Electronic structure and transport properties of high performance thermoelectrics AgPb$_{m}$SbTe$_{2+m}$$^{\dagger}$

{\it Ab initio} electronic structure calculations based on gradient corrected density functional theory were performed on a class of novel quaternary compounds AgPb$_{m}$SbTe$_{2+m}$,$^{2} $ which were found to be excellent high temperature thermoelctrics with large figure of merit {\it ZT} $\sim$2.2 at 800K.$^{3}$ These systems form in the rock-salt structure similar to the well known two component system PbTe where Ag and Sb occupy Pb sites. We find that resonant states appear near the top of the valence and bottom of the conduction bands of bulk PbTe when Ag and Sb replace Pb. These states can be understood in terms of modified Te-Ag(Sb) bonds. We find that the electronic structure near the gap depends sensitively on the microstructural arrangements of Ag-Sb atoms.

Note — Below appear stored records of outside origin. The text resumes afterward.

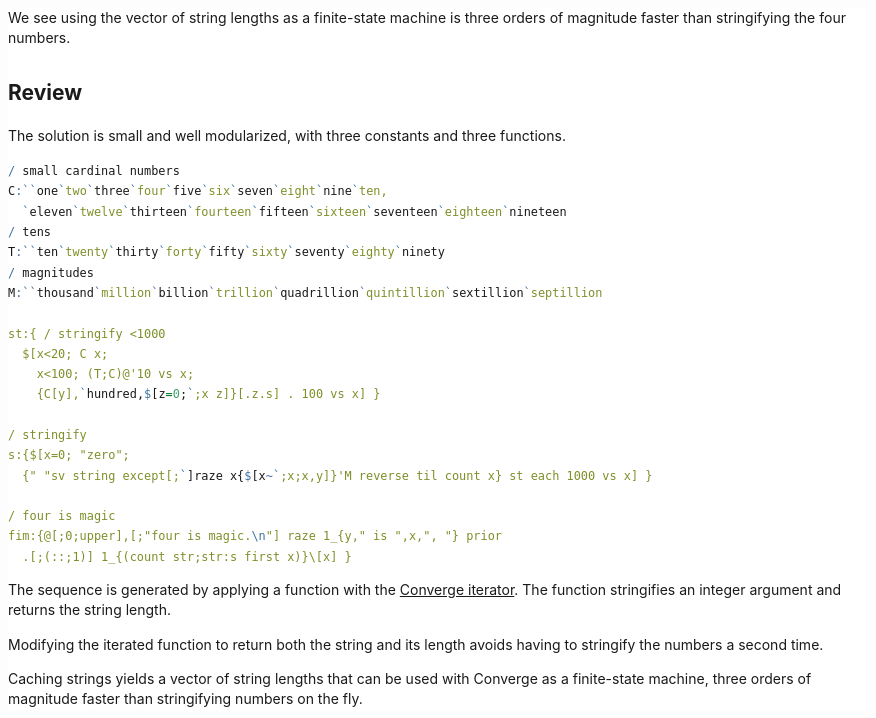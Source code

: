 We see using the vector of string lengths as a finite-state machine is three orders of magnitude faster than stringifying the four numbers. 


## Review

The solution is small and well modularized, with three constants and three functions. 

```q
/ small cardinal numbers
C:``one`two`three`four`five`six`seven`eight`nine`ten,
  `eleven`twelve`thirteen`fourteen`fifteen`sixteen`seventeen`eighteen`nineteen
/ tens
T:``ten`twenty`thirty`forty`fifty`sixty`seventy`eighty`ninety
/ magnitudes
M:``thousand`million`billion`trillion`quadrillion`quintillion`sextillion`septillion

st:{ / stringify <1000
  $[x<20; C x;
    x<100; (T;C)@'10 vs x;
    {C[y],`hundred,$[z=0;`;x z]}[.z.s] . 100 vs x] } 

/ stringify
s:{$[x=0; "zero"; 
  {" "sv string except[;`]raze x{$[x~`;x;x,y]}'M reverse til count x} st each 1000 vs x] }

/ four is magic
fim:{@[;0;upper],[;"four is magic.\n"] raze 1_{y," is ",x,", "} prior 
  .[;(::;1)] 1_{(count str;str:s first x)}\[x] } 
```

The sequence is generated by applying a function with the [Converge iterator](../../ref/accumulators.md#converge). The function stringifies an integer argument and returns the string length.

Modifying the iterated function to return both the string and its length avoids having to stringify the numbers a second time. 

Caching strings yields a vector of string lengths that can be used with Converge as a finite-state machine, three orders of magnitude faster than stringifying numbers on the fly. 

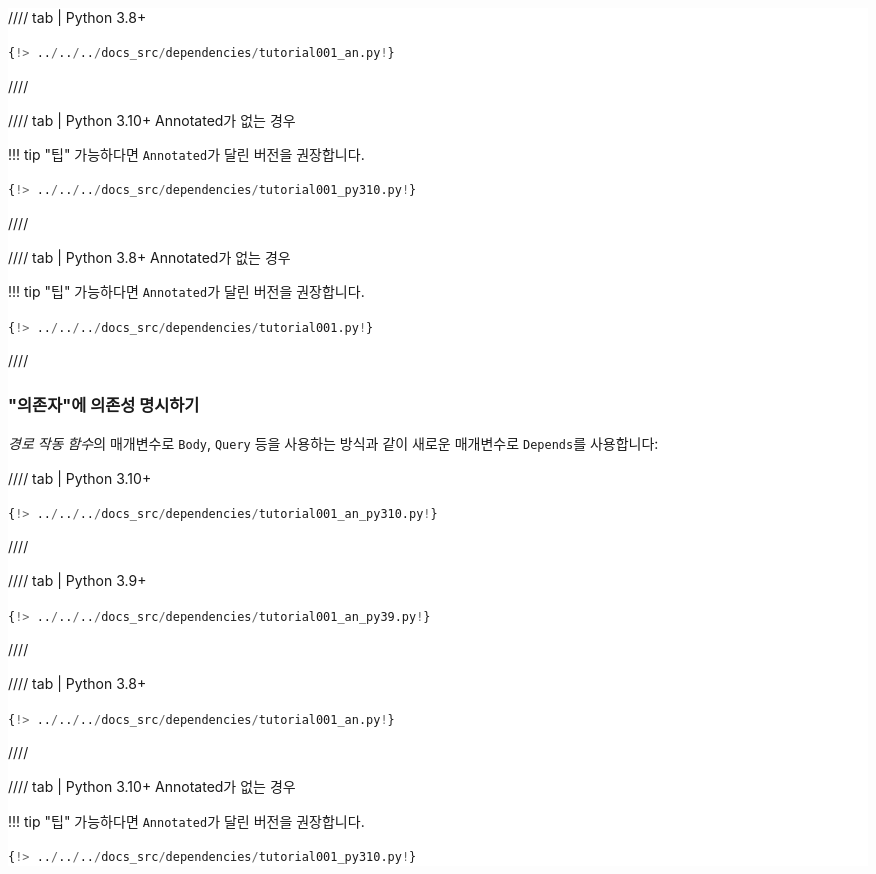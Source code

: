 //// tab | Python 3.8+

```Python hl_lines="3"
{!> ../../../docs_src/dependencies/tutorial001_an.py!}
```

////

//// tab | Python 3.10+ Annotated가 없는 경우

!!! tip "팁"
    가능하다면 `Annotated`가 달린 버전을 권장합니다.

```Python hl_lines="1"
{!> ../../../docs_src/dependencies/tutorial001_py310.py!}
```

////

//// tab | Python 3.8+ Annotated가 없는 경우

!!! tip "팁"
    가능하다면 `Annotated`가 달린 버전을 권장합니다.

```Python hl_lines="3"
{!> ../../../docs_src/dependencies/tutorial001.py!}
```

////

### "의존자"에 의존성 명시하기

*경로 작동 함수*의 매개변수로 `Body`, `Query` 등을 사용하는 방식과 같이 새로운 매개변수로 `Depends`를 사용합니다:

//// tab | Python 3.10+

```Python hl_lines="13  18"
{!> ../../../docs_src/dependencies/tutorial001_an_py310.py!}
```

////

//// tab | Python 3.9+

```Python hl_lines="15  20"
{!> ../../../docs_src/dependencies/tutorial001_an_py39.py!}
```

////

//// tab | Python 3.8+

```Python hl_lines="16  21"
{!> ../../../docs_src/dependencies/tutorial001_an.py!}
```

////

//// tab | Python 3.10+ Annotated가 없는 경우

!!! tip "팁"
    가능하다면 `Annotated`가 달린 버전을 권장합니다.

```Python hl_lines="11  16"
{!> ../../../docs_src/dependencies/tutorial001_py310.py!}
```
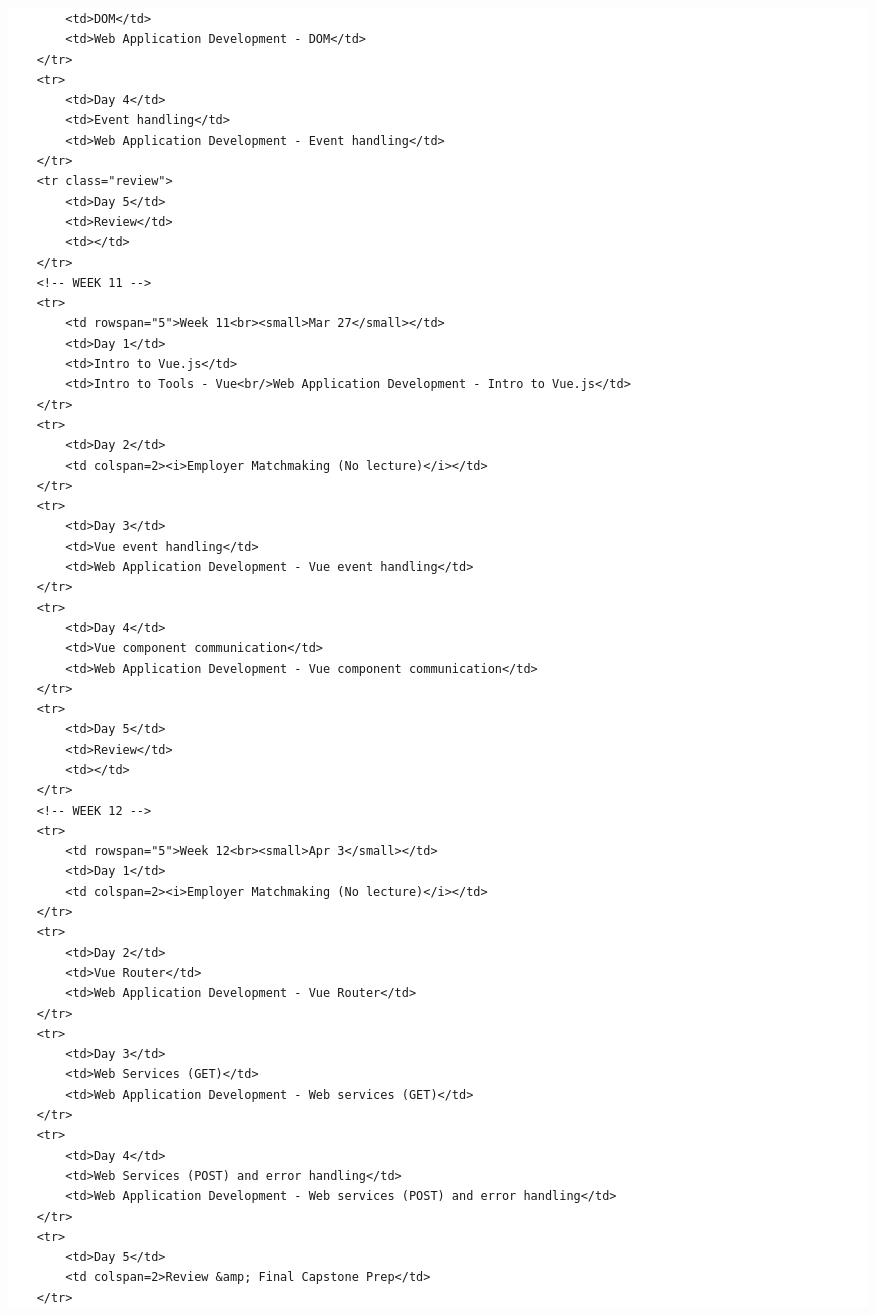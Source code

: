             <td>DOM</td>
            <td>Web Application Development - DOM</td>
        </tr>
        <tr>
            <td>Day 4</td>
            <td>Event handling</td>
            <td>Web Application Development - Event handling</td>
        </tr>
        <tr class="review">
            <td>Day 5</td>
            <td>Review</td>
            <td></td>
        </tr>
        <!-- WEEK 11 -->
        <tr>
            <td rowspan="5">Week 11<br><small>Mar 27</small></td>
            <td>Day 1</td>
            <td>Intro to Vue.js</td>
            <td>Intro to Tools - Vue<br/>Web Application Development - Intro to Vue.js</td>
        </tr>
        <tr>
            <td>Day 2</td>
            <td colspan=2><i>Employer Matchmaking (No lecture)</i></td>
        </tr>
        <tr>
            <td>Day 3</td>
            <td>Vue event handling</td>
            <td>Web Application Development - Vue event handling</td>
        </tr>
        <tr>
            <td>Day 4</td>
            <td>Vue component communication</td>
            <td>Web Application Development - Vue component communication</td>
        </tr>
        <tr>
            <td>Day 5</td>
            <td>Review</td>
            <td></td>
        </tr>
        <!-- WEEK 12 -->
        <tr>
            <td rowspan="5">Week 12<br><small>Apr 3</small></td>
            <td>Day 1</td>
            <td colspan=2><i>Employer Matchmaking (No lecture)</i></td>
        </tr>
        <tr>
            <td>Day 2</td>
            <td>Vue Router</td>
            <td>Web Application Development - Vue Router</td>
        </tr>
        <tr>
            <td>Day 3</td>
            <td>Web Services (GET)</td>
            <td>Web Application Development - Web services (GET)</td>
        </tr>
        <tr>
            <td>Day 4</td>
            <td>Web Services (POST) and error handling</td>
            <td>Web Application Development - Web services (POST) and error handling</td>
        </tr>
        <tr>
            <td>Day 5</td>
            <td colspan=2>Review &amp; Final Capstone Prep</td>
        </tr>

The common feature of these microstructural arrangements is that they have a more rapidly increasing density of states (DOS) near the gap as compared to bulk PbTe due to the appearance of distinct resonant states. The effect of the increased DOS on the transport properties (electrical conductivity and thermopower) will also be discussed. 2. K. F. Hsu {\it et. al.}, Science {\bf 303}, 818, (2004). 3. D. I. Bilc {\it et. al.}, Phys. Rev. Letters {\bf 93}(14), 146403, (2004). $^{\dagger}$Supported by the Office of Naval Research (Contract No. N00014-02-1-0867 MURI program).